O que são os fios de PDO e como agem na pele
Os fios de PDO são feitos de polidioxanona, um material absorvível que já é utilizado há bastante tempo na medicina, inclusive em suturas cirúrgicas. Por já ser conhecido nesse contexto, costuma ser bem tolerado pelo organismo.
A ação costuma acontecer por dois caminhos que se complementam. O primeiro é a sustentação mecânica, já que o fio ajuda a reposicionar e a apoiar os tecidos assim que é inserido. O segundo é o estímulo de colágeno, que se desenvolve ao redor do fio ao longo das semanas seguintes.
Por isso, o procedimento costuma ser descrito como um efeito lifting sem cirurgia, com uma resposta que começa mais firme e vai amadurecendo aos poucos. A intensidade varia conforme o caso, o tipo de pele e a região tratada.

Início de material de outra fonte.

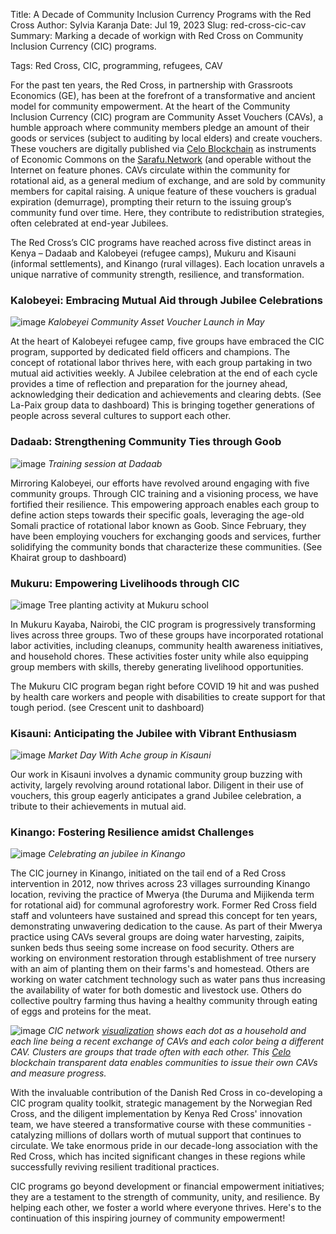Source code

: Title: A Decade of Community Inclusion Currency Programs with the Red Cross
Author: Sylvia Karanja
Date: Jul 19, 2023
Slug: red-cross-cic-cav
Summary: Marking a decade of workign with Red Cross on Community Inclusion Currency (CIC) programs.

Tags: Red Cross, CIC, programming, refugees, CAV

For the past ten years, the Red Cross, in partnership with Grassroots Economics (GE), has been at the forefront of a transformative and ancient model for community empowerment. At the heart of the Community Inclusion Currency (CIC) program are Community Asset Vouchers (CAVs), a humble approach where community members pledge an amount of their goods or services (subject to auditing by local elders) and create vouchers. These vouchers are digitally published via [Celo Blockchain](https://celo.org/) as instruments of Economic Commons on the [Sarafu.Network](https://sarafu.Network) (and operable without the Internet on feature phones. CAVs circulate within the community for rotational aid, as a general medium of exchange, and are sold by community members for capital raising. A unique feature of these vouchers is gradual expiration (demurrage), prompting their return to the issuing group’s community fund over time. Here, they contribute to redistribution strategies, often celebrated at end-year Jubilees.

The Red Cross’s CIC programs have reached across five distinct areas in Kenya – Dadaab and Kalobeyei (refugee camps), Mukuru and Kisauni (informal settlements), and Kinango (rural villages). Each location unravels a unique narrative of community strength, resilience, and transformation.

### Kalobeyei: Embracing Mutual Aid through Jubilee Celebrations

![image](images/blog/red-cross-cic-cav1.webp)
*Kalobeyei Community Asset Voucher Launch in May*

At the heart of Kalobeyei refugee camp, five groups have embraced the CIC program, supported by dedicated field officers and champions. The concept of rotational labor thrives here, with each group partaking in two mutual aid activities weekly. A Jubilee celebration at the end of each cycle provides a time of reflection and preparation for the journey ahead, acknowledging their dedication and achievements and clearing debts. (See La-Paix group data to dashboard)
This is bringing together generations of people across several cultures to support each other.

### Dadaab: Strengthening Community Ties through Goob

![image](images/blog/red-cross-cic-cav2.webp)
*Training session at Dadaab*

Mirroring Kalobeyei, our efforts have revolved around engaging with five community groups. Through CIC training and a visioning process, we have fortified their resilience. This empowering approach enables each group to define action steps towards their specific goals, leveraging the age-old Somali practice of rotational labor known as Goob. Since February, they have been employing vouchers for exchanging goods and services, further solidifying the community bonds that characterize these communities.
(See Khairat group to dashboard)

### Mukuru: Empowering Livelihoods through CIC

![image](images/blog/red-cross-cic-cav3.webp)
Tree planting activity at Mukuru school 

In Mukuru Kayaba, Nairobi, the CIC program is progressively transforming lives across three groups. Two of these groups have incorporated rotational labor activities, including cleanups, community health awareness initiatives, and household chores. These activities foster unity while also equipping group members with skills, thereby generating livelihood opportunities.


The Mukuru CIC program began right before COVID 19 hit and was pushed by health care workers and people with disabilities to create support for that tough period. (see Crescent unit to dashboard)

### Kisauni: Anticipating the Jubilee with Vibrant Enthusiasm

![image](images/blog/red-cross-cic-cav4.webp)
*Market Day With Ache group in Kisauni*

Our work in Kisauni involves a dynamic community group buzzing with activity, largely revolving around rotational labor. Diligent in their use of vouchers, this group eagerly anticipates a grand Jubilee celebration, a tribute to their achievements in mutual aid.

### Kinango: Fostering Resilience amidst Challenges

![image](images/blog/red-cross-cic-cav5.webp)
*Celebrating an jubilee in Kinango*

The CIC journey in Kinango, initiated on the tail end of a Red Cross intervention in 2012, now thrives across 23 villages surrounding Kinango location, reviving the practice of Mwerya (the Duruma and Mijikenda term for rotational aid) for communal agroforestry work. Former Red Cross field staff and volunteers have sustained and spread this concept for ten years, demonstrating unwavering dedication to the cause. As part of their Mwerya practice using CAVs several groups are doing water harvesting, zaipits, sunken beds thus seeing some increase on food security. Others are working on environment restoration through establishment of tree nursery with an aim of planting them on their farms's and homestead. Others are working on water catchment technology such as water pans thus increasing the availability of water for both domestic and livestock use. Others do collective poultry farming thus having a healthy community through eating of eggs and proteins for the meat.

![image](images/blog/red-cross-cic-cav6.webp)
*CIC network [visualization](https://viz.sarafu.network) shows each dot as a household and each line being a recent exchange of CAVs and each color being a different CAV. Clusters are groups that trade often with each other. This [Celo](https://celo.org/) blockchain transparent data enables communities to issue their own CAVs and measure progress.*

With the invaluable contribution of the Danish Red Cross in co-developing a CIC program quality toolkit, strategic management by the Norwegian Red Cross, and the diligent implementation by Kenya Red Cross' innovation team, we have steered a transformative course with these communities - catalyzing millions of dollars worth of mutual support that continues to circulate. We take enormous pride in our decade-long association with the Red Cross, which has incited significant changes in these regions while successfully reviving resilient traditional practices.

CIC programs go beyond development or financial empowerment initiatives; they are a testament to the strength of community, unity, and resilience. By helping each other, we foster a world where everyone thrives. Here's to the continuation of this inspiring journey of community empowerment!
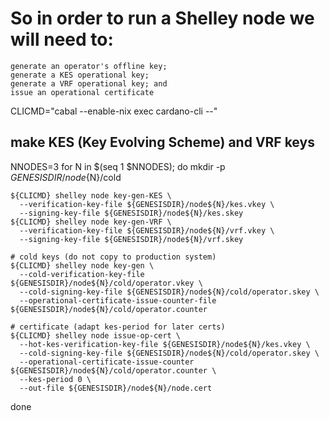 
# So in order to run a Shelley node we will need to:

    generate an operator's offline key;
    generate a KES operational key;
    generate a VRF operational key; and
    issue an operational certificate

CLICMD="cabal --enable-nix exec cardano-cli --"

## make KES (Key Evolving Scheme) and VRF keys

NNODES=3
for N in $(seq 1 $NNODES); do
    mkdir -p ${GENESISDIR}/node${N}/cold

    ${CLICMD} shelley node key-gen-KES \
      --verification-key-file ${GENESISDIR}/node${N}/kes.vkey \
      --signing-key-file ${GENESISDIR}/node${N}/kes.skey
    ${CLICMD} shelley node key-gen-VRF \
      --verification-key-file ${GENESISDIR}/node${N}/vrf.vkey \
      --signing-key-file ${GENESISDIR}/node${N}/vrf.skey

    # cold keys (do not copy to production system)
    ${CLICMD} shelley node key-gen \
      --cold-verification-key-file ${GENESISDIR}/node${N}/cold/operator.vkey \
      --cold-signing-key-file ${GENESISDIR}/node${N}/cold/operator.skey \
      --operational-certificate-issue-counter-file ${GENESISDIR}/node${N}/cold/operator.counter

    # certificate (adapt kes-period for later certs)
    ${CLICMD} shelley node issue-op-cert \
      --hot-kes-verification-key-file ${GENESISDIR}/node${N}/kes.vkey \
      --cold-signing-key-file ${GENESISDIR}/node${N}/cold/operator.skey \
      --operational-certificate-issue-counter ${GENESISDIR}/node${N}/cold/operator.counter \
      --kes-period 0 \
      --out-file ${GENESISDIR}/node${N}/node.cert
done
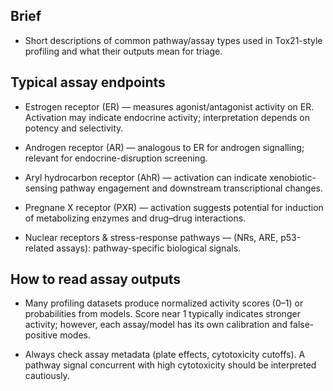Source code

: ## Brief

- Short descriptions of common pathway/assay types used in Tox21-style profiling and what their outputs mean for triage.

## Typical assay endpoints

- Estrogen receptor (ER) — measures agonist/antagonist activity on ER. Activation may indicate endocrine activity; interpretation depends on potency and selectivity.

- Androgen receptor (AR) — analogous to ER for androgen signalling; relevant for endocrine-disruption screening.

- Aryl hydrocarbon receptor (AhR) — activation can indicate xenobiotic-sensing pathway engagement and downstream transcriptional changes.

- Pregnane X receptor (PXR) — activation suggests potential for induction of metabolizing enzymes and drug–drug interactions.

- Nuclear receptors & stress-response pathways — (NRs, ARE, p53-related assays): pathway-specific biological signals.

## How to read assay outputs

- Many profiling datasets produce normalized activity scores (0–1) or probabilities from models. Score near 1 typically indicates stronger activity; however, each assay/model has its own calibration and false-positive modes.

- Always check assay metadata (plate effects, cytotoxicity cutoffs). A pathway signal concurrent with high cytotoxicity should be interpreted cautiously.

Fios lisos e fios com espículas: as diferenças
Existem tipos diferentes de fios, e cada um tem uma finalidade principal. A escolha varia conforme o objetivo do tratamento e a região a ser trabalhada.

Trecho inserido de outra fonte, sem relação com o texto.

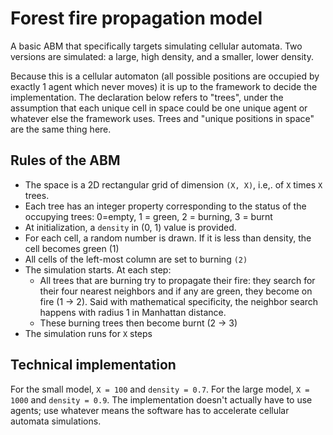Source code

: # Forest fire propagation model

A basic ABM that specifically targets simulating cellular automata. Two versions are simulated: a large, high density, and a smaller, lower density.

Because this is a cellular automaton (all possible positions are occupied by exactly 1 agent which never moves) it is up to the framework to decide the implementation. The declaration below refers to "trees", under the assumption that each unique cell in space could be one unique agent or whatever else the framework uses. Trees and "unique positions in space" are the same thing here.

## Rules of the ABM
- The space is a 2D rectangular grid of dimension `(X, X)`, i.e,. of `X` times `X` trees.
- Each tree has an integer property corresponding to the status of the occupying trees: 0=empty, 1 = green, 2 = burning, 3 = burnt
- At initialization, a `density` in (0, 1) value is provided.
- For each cell, a random number is drawn. If it is less than density, the cell becomes green (1)
- All cells of the left-most column are set to burning `(2)`
- The simulation starts. At each step:
  - All trees that are burning try to propagate their fire: they search for their four nearest neighbors and if any are green, they become on fire (1 -> 2). Said with mathematical specificity, the neighbor search happens with radius 1 in Manhattan distance.
  - These burning trees then become burnt (2 -> 3)
- The simulation runs for `X` steps

## Technical implementation

For the small model, `X = 100` and `density = 0.7`.
For the large model, `X = 1000` and `density = 0.9`.
The implementation doesn't actually have to use agents; use whatever means the software has to accelerate cellular automata simulations.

- Fios lisos ou estimuladores: voltados a melhorar a qualidade e a firmeza da pele, favorecendo o estímulo de colágeno de forma mais difusa.
- Fios de sustentação com espículas: possuem pequenas âncoras ao longo do corpo do fio, que ajudam a tracionar e a reposicionar os tecidos.
- Combinação de tipos: em alguns casos, diferentes fios podem ser considerados na mesma sessão, sempre conforme a avaliação individual.
As regiões que costumam ser tratadas
Os fios costumam ser aplicados em áreas do rosto e do pescoço em que a flacidez leve a moderada aparece com mais frequência. Entre as regiões mais trabalhadas estão:
- Contorno da mandíbula, para valorizar a definição da linha do queixo.
- Região malar, conhecida como as maçãs do rosto.
- Sobrancelhas, com foco em suavizar a queda da cauda da sobrancelha.
- Pescoço e região da papada, onde a pele costuma perder firmeza com o passar do tempo.
Como costuma ser feita a aplicação
A aplicação costuma começar por uma avaliação e pelo planejamento dos pontos de entrada e da direção dos fios, de acordo com o resultado desejado. Em geral, utiliza-se anestesia local para deixar o procedimento mais confortável.
- Marcação: o rosto costuma ser mapeado para definir os trajetos dos fios.
- Anestesia local: aplicada nos pontos de entrada antes da inserção.
- Inserção: os fios são posicionados com o auxílio de uma cânula ou de uma agulha fina, conforme a técnica escolhida.
- Ajuste final: quando há fios de sustentação, pode ser feito um leve reposicionamento dos tecidos ao término.
Para quem o procedimento costuma ser indicado
Os fios costumam ser indicados para quem apresenta flacidez leve a moderada e busca um efeito de firmeza e sustentação sem recorrer à cirurgia. A resposta tende a ser mais favorável quando a pele ainda preserva uma boa elasticidade.
Não existe uma idade única para o procedimento, pois a indicação depende mais das características da pele do que do número de anos. Em situações de flacidez mais avançada, o resultado pode ser mais limitado, e a avaliação individual é o que define a estratégia mais adequada para cada caso.
Os cuidados nos primeiros dias
Depois da aplicação, alguns cuidados simples costumam ser orientados para favorecer o assentamento dos fios e a resposta da pele. As recomendações variam conforme o caso, mas em geral incluem:
- Evitar exercícios físicos intensos por alguns dias.
- Evitar massagens faciais e movimentos bruscos do rosto no início.
- Preferir dormir de barriga para cima, para não pressionar a região tratada.
- Poupar a face de expressões muito exageradas nos primeiros dias.
- Manter os cuidados com a pele e a proteção solar, conforme orientação.